A Câmara Brasileira da Indústria da Construção (CBIC) apresentou o resultado do setor para 2020, com dados consolidados dos primeiros dez meses do ano. Embora o ano não tenha sido o desastre que se anunciava em março, o setor termina com queda de 2,8% em comparação com 2019, e perspectivas moderadamente positivas para 2021.

Por ter sido considerada atividade essencial, a construção no Brasil teve resultado muito melhor do que o esperado no início do ano, quando as estimativas de queda eram de 11%.

De fato, o setor gerou 138.409 vagas de trabalho entre janeiro e outubro, o que foi seu melhor resultado desde 2013, quando foram criados 207.787 empregos formais.

De acordo com a entidade, o terceiro trimestre do ano viu a atividade chegar ao nível de 2007. Em outro dado entregue pela CBIC, fica-se sabendo que a atividade está 36% abaixo do nível registrado em 2014, que foi seu pico histórico.

Para José Carlos Martins, presidente da CBIC, é necessário que o governo continue com seus planos de concessões e outros elementos, como os projetos oriundos do Novo Marco do Saneamento e o prometido novo programa de moradia social, Casa Verde e Amarela.

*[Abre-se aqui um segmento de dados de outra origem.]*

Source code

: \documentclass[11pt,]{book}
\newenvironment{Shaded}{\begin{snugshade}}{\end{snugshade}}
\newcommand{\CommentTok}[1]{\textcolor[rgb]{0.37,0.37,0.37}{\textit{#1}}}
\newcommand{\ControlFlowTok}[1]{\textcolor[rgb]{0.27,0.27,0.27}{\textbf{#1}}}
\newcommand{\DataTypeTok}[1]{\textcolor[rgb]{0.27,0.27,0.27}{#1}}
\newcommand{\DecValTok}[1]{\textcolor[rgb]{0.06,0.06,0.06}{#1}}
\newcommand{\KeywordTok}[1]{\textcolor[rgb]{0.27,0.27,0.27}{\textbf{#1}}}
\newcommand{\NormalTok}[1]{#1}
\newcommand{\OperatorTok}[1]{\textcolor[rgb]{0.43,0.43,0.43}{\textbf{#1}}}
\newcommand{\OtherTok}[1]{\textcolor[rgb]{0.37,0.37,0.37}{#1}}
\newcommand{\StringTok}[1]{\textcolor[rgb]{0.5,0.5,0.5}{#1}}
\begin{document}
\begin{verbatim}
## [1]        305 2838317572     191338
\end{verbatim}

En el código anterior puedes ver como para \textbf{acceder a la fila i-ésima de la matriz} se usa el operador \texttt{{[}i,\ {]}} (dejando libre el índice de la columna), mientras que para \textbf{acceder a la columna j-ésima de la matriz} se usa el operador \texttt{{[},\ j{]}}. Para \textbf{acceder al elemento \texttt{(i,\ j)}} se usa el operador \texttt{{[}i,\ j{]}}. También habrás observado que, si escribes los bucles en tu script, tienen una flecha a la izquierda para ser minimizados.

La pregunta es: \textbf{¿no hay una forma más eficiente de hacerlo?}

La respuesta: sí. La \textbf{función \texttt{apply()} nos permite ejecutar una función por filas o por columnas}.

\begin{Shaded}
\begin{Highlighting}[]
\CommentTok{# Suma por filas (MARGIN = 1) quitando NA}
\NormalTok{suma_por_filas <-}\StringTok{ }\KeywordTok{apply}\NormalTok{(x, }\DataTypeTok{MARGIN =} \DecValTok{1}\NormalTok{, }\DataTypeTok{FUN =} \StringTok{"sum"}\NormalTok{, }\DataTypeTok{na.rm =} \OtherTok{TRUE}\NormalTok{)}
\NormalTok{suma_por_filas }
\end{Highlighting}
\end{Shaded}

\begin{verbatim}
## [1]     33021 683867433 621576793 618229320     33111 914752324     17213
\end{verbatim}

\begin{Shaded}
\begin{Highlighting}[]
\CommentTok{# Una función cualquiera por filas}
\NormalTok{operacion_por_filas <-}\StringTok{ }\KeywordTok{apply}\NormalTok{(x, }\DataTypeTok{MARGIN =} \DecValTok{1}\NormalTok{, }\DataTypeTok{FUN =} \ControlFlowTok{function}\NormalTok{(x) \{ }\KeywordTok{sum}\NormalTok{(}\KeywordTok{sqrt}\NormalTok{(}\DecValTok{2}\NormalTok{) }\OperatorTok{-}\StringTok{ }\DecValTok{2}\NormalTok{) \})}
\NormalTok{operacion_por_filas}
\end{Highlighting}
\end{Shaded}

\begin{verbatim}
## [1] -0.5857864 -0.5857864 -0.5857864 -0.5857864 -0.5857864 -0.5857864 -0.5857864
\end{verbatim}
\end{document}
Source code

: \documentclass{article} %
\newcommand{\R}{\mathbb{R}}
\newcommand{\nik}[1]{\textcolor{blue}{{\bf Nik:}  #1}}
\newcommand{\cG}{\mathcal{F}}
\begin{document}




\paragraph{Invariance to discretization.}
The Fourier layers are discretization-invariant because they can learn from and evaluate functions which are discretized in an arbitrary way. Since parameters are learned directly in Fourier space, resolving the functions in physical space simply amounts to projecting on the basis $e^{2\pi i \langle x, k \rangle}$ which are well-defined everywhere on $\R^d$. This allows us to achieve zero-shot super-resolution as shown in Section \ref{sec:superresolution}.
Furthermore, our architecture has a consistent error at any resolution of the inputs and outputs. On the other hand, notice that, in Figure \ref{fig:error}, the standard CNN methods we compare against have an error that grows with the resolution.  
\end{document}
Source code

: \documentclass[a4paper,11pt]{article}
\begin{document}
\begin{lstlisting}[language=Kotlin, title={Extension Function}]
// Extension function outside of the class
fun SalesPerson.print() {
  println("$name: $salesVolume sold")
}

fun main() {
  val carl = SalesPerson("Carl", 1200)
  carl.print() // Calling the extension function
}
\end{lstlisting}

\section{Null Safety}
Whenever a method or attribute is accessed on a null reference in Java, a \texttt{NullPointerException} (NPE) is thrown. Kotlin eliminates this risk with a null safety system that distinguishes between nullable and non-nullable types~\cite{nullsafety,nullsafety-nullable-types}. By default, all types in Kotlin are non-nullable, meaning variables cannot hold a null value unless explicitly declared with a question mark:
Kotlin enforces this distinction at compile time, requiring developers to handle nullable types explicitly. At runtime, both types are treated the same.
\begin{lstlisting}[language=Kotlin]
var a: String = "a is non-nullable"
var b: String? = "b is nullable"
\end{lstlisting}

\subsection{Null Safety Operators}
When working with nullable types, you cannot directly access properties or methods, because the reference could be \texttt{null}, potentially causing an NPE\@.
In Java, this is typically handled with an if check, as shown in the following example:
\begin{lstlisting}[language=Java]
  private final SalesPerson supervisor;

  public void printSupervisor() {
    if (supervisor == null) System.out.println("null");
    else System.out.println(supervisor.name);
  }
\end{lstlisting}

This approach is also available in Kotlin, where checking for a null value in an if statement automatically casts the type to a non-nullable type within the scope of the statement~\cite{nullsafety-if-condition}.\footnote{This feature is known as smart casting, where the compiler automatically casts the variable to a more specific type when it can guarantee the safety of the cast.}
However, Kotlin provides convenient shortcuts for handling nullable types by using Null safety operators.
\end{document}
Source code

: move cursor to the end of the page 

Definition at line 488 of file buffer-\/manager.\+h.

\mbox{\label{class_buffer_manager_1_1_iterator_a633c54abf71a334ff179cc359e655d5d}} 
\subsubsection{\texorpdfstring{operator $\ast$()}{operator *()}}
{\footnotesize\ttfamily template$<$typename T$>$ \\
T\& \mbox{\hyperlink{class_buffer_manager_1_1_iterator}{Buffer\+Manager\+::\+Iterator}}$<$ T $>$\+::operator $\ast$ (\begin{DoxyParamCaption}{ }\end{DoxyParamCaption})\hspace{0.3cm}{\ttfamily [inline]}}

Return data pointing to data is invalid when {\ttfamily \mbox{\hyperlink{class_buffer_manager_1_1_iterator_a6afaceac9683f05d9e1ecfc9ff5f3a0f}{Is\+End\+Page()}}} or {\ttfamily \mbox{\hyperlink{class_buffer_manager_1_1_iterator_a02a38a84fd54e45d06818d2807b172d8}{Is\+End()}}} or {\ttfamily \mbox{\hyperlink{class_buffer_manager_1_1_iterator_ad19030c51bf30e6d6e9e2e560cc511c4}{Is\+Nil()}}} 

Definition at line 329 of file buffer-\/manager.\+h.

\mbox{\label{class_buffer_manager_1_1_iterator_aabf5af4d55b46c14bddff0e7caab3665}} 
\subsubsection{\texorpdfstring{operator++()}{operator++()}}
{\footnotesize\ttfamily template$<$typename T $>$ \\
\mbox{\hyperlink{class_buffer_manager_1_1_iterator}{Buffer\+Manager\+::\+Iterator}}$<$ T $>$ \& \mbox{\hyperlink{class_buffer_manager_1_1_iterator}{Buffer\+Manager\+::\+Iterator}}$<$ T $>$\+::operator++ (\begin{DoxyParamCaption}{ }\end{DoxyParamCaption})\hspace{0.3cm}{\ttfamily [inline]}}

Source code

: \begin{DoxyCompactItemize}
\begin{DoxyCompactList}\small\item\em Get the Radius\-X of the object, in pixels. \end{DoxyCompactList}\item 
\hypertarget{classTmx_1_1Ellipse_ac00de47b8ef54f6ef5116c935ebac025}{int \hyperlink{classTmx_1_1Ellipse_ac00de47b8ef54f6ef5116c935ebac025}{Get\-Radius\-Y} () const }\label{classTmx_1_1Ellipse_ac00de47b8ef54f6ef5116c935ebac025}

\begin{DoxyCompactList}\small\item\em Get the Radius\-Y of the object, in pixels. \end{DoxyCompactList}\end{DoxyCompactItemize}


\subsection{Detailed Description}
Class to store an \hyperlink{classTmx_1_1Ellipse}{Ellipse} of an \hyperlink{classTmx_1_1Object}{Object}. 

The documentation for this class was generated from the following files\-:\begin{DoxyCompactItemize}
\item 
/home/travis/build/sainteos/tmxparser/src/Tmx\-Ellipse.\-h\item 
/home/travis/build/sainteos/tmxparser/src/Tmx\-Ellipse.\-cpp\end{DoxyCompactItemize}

Entre os problemas que podem afetar o desempenho setorial em 2021 está a alta dos preços de insumos. De acordo com a CBIC, entre janeiro e novembro os insumos tiveram alta média de 17,7%. Alguns chegaram a subir 50%.

A CBIC trabalha com a hipótese de uma queda de 4,41% no PIB deste ano, e a construção terá queda de 2,8%. A entidade afirma que a expectativa para o PIB de 2021 é positiva, de crescimento de 3,5%, e que o PIB do setor cresça 4%. “Estamos otimistas, mas conservadores”, disse o presidente da entidade.